▸ Exercise details: Output all of the records exactly as written.

▸ Saved data entries:
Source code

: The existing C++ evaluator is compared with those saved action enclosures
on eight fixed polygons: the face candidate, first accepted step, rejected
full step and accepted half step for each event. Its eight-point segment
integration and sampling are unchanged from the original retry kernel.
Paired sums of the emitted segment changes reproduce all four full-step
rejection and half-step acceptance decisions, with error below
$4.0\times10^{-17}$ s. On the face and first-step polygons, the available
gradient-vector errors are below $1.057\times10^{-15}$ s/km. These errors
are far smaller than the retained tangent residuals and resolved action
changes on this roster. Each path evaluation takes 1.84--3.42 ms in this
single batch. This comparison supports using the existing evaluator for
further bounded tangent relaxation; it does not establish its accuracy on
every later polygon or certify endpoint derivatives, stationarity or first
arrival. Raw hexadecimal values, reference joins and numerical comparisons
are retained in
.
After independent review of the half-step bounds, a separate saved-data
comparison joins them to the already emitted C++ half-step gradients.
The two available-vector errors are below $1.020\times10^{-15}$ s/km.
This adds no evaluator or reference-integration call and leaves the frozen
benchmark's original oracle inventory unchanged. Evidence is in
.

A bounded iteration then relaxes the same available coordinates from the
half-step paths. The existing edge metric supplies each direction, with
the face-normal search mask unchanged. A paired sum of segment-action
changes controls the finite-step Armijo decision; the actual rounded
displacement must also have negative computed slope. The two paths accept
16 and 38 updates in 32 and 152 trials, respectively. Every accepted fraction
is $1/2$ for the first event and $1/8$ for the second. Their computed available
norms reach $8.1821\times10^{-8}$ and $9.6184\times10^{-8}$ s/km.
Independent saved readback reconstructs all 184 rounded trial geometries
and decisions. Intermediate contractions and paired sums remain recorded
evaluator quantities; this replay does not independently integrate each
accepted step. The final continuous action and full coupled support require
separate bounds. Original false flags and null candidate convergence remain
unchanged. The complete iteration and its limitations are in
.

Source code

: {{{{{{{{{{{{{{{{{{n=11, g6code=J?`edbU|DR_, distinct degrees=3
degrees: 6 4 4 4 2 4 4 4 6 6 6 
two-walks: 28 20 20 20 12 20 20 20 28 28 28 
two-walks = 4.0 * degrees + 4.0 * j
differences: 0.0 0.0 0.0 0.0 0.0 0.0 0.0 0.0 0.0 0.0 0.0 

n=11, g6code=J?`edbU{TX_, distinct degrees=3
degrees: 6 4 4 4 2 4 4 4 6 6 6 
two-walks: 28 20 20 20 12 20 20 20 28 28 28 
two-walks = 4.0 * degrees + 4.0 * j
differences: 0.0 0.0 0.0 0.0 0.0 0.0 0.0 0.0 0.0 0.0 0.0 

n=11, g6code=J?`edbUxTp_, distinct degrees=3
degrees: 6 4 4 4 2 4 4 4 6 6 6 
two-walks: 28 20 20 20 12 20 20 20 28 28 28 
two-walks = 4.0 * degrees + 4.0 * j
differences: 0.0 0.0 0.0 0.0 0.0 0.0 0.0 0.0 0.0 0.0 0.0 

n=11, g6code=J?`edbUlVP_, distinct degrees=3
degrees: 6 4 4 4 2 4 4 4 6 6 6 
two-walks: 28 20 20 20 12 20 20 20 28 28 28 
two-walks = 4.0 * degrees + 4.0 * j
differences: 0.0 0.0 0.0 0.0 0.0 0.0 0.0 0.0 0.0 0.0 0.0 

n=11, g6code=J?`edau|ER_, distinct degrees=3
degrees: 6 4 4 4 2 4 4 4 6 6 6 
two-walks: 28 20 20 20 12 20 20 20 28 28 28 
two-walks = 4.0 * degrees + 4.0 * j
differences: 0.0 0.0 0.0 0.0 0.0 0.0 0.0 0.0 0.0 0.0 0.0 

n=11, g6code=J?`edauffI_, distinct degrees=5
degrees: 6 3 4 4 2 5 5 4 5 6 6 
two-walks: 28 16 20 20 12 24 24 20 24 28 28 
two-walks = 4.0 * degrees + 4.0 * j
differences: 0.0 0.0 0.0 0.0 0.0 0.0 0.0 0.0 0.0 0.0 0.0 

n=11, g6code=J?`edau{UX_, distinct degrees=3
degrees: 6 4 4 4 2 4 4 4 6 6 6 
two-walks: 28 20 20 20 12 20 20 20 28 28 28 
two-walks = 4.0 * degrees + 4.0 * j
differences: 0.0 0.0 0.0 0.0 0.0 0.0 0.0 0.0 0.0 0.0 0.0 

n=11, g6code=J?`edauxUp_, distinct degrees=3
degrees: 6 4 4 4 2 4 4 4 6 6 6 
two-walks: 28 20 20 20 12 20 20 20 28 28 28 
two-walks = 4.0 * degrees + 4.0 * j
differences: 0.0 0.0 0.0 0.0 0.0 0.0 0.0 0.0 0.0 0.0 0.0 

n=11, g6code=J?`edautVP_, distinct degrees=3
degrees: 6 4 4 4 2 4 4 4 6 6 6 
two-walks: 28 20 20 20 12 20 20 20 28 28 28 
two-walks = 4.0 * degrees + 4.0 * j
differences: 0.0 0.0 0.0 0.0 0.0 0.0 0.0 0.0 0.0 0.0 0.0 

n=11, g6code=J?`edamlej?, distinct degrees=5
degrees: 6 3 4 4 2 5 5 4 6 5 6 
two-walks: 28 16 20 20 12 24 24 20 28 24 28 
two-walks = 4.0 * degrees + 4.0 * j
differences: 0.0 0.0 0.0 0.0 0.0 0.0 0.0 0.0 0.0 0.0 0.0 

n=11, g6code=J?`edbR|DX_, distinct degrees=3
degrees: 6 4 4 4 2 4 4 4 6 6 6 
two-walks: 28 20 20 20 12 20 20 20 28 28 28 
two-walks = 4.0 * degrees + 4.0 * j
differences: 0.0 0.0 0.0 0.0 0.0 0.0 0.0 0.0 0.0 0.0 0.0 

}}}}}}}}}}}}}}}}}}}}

▸ Response:
Source code

: The existing C++ evaluator is compared with those saved action enclosures
on eight fixed polygons: the face candidate, first accepted step, rejected
full step and accepted half step for each event. Its eight-point segment
integration and sampling are unchanged from the original retry kernel.
Paired sums of the emitted segment changes reproduce all four full-step
rejection and half-step acceptance decisions, with error below
$4.0\times10^{-17}$ s. On the face and first-step polygons, the available
gradient-vector errors are below $1.057\times10^{-15}$ s/km. These errors
are far smaller than the retained tangent residuals and resolved action
changes on this roster. Each path evaluation takes 1.84--3.42 ms in this
single batch. This comparison supports using the existing evaluator for
further bounded tangent relaxation; it does not establish its accuracy on
every later polygon or certify endpoint derivatives, stationarity or first
arrival. Raw hexadecimal values, reference joins and numerical comparisons
are retained in
.
After independent review of the half-step bounds, a separate saved-data
comparison joins them to the already emitted C++ half-step gradients.
The two available-vector errors are below $1.020\times10^{-15}$ s/km.
This adds no evaluator or reference-integration call and leaves the frozen
benchmark's original oracle inventory unchanged. Evidence is in
.

A bounded iteration then relaxes the same available coordinates from the
half-step paths. The existing edge metric supplies each direction, with
the face-normal search mask unchanged. A paired sum of segment-action
changes controls the finite-step Armijo decision; the actual rounded
displacement must also have negative computed slope. The two paths accept
16 and 38 updates in 32 and 152 trials, respectively. Every accepted fraction
is $1/2$ for the first event and $1/8$ for the second. Their computed available
norms reach $8.1821\times10^{-8}$ and $9.6184\times10^{-8}$ s/km.
Independent saved readback reconstructs all 184 rounded trial geometries
and decisions. Intermediate contractions and paired sums remain recorded
evaluator quantities; this replay does not independently integrate each
accepted step. The final continuous action and full coupled support require
separate bounds. Original false flags and null candidate convergence remain
unchanged. The complete iteration and its limitations are in
.

Source code

: {{{{{{{{{{{{{{{{{{n=11, g6code=J?`edbU|DR_, distinct degrees=3
degrees: 6 4 4 4 2 4 4 4 6 6 6 
two-walks: 28 20 20 20 12 20 20 20 28 28 28 
two-walks = 4.0 * degrees + 4.0 * j
differences: 0.0 0.0 0.0 0.0 0.0 0.0 0.0 0.0 0.0 0.0 0.0 

n=11, g6code=J?`edbU{TX_, distinct degrees=3
degrees: 6 4 4 4 2 4 4 4 6 6 6 
two-walks: 28 20 20 20 12 20 20 20 28 28 28 
two-walks = 4.0 * degrees + 4.0 * j
differences: 0.0 0.0 0.0 0.0 0.0 0.0 0.0 0.0 0.0 0.0 0.0 

n=11, g6code=J?`edbUxTp_, distinct degrees=3
degrees: 6 4 4 4 2 4 4 4 6 6 6 
two-walks: 28 20 20 20 12 20 20 20 28 28 28 
two-walks = 4.0 * degrees + 4.0 * j
differences: 0.0 0.0 0.0 0.0 0.0 0.0 0.0 0.0 0.0 0.0 0.0 

n=11, g6code=J?`edbUlVP_, distinct degrees=3
degrees: 6 4 4 4 2 4 4 4 6 6 6 
two-walks: 28 20 20 20 12 20 20 20 28 28 28 
two-walks = 4.0 * degrees + 4.0 * j
differences: 0.0 0.0 0.0 0.0 0.0 0.0 0.0 0.0 0.0 0.0 0.0 

n=11, g6code=J?`edau|ER_, distinct degrees=3
degrees: 6 4 4 4 2 4 4 4 6 6 6 
two-walks: 28 20 20 20 12 20 20 20 28 28 28 
two-walks = 4.0 * degrees + 4.0 * j
differences: 0.0 0.0 0.0 0.0 0.0 0.0 0.0 0.0 0.0 0.0 0.0 

n=11, g6code=J?`edauffI_, distinct degrees=5
degrees: 6 3 4 4 2 5 5 4 5 6 6 
two-walks: 28 16 20 20 12 24 24 20 24 28 28 
two-walks = 4.0 * degrees + 4.0 * j
differences: 0.0 0.0 0.0 0.0 0.0 0.0 0.0 0.0 0.0 0.0 0.0 

n=11, g6code=J?`edau{UX_, distinct degrees=3
degrees: 6 4 4 4 2 4 4 4 6 6 6 
two-walks: 28 20 20 20 12 20 20 20 28 28 28 
two-walks = 4.0 * degrees + 4.0 * j
differences: 0.0 0.0 0.0 0.0 0.0 0.0 0.0 0.0 0.0 0.0 0.0 

n=11, g6code=J?`edauxUp_, distinct degrees=3
degrees: 6 4 4 4 2 4 4 4 6 6 6 
two-walks: 28 20 20 20 12 20 20 20 28 28 28 
two-walks = 4.0 * degrees + 4.0 * j
differences: 0.0 0.0 0.0 0.0 0.0 0.0 0.0 0.0 0.0 0.0 0.0 

n=11, g6code=J?`edautVP_, distinct degrees=3
degrees: 6 4 4 4 2 4 4 4 6 6 6 
two-walks: 28 20 20 20 12 20 20 20 28 28 28 
two-walks = 4.0 * degrees + 4.0 * j
differences: 0.0 0.0 0.0 0.0 0.0 0.0 0.0 0.0 0.0 0.0 0.0 

n=11, g6code=J?`edamlej?, distinct degrees=5
degrees: 6 3 4 4 2 5 5 4 6 5 6 
two-walks: 28 16 20 20 12 24 24 20 28 24 28 
two-walks = 4.0 * degrees + 4.0 * j
differences: 0.0 0.0 0.0 0.0 0.0 0.0 0.0 0.0 0.0 0.0 0.0 

n=11, g6code=J?`edbR|DX_, distinct degrees=3
degrees: 6 4 4 4 2 4 4 4 6 6 6 
two-walks: 28 20 20 20 12 20 20 20 28 28 28 
two-walks = 4.0 * degrees + 4.0 * j
differences: 0.0 0.0 0.0 0.0 0.0 0.0 0.0 0.0 0.0 0.0 0.0 

}}}}}}}}}}}}}}}}}}}}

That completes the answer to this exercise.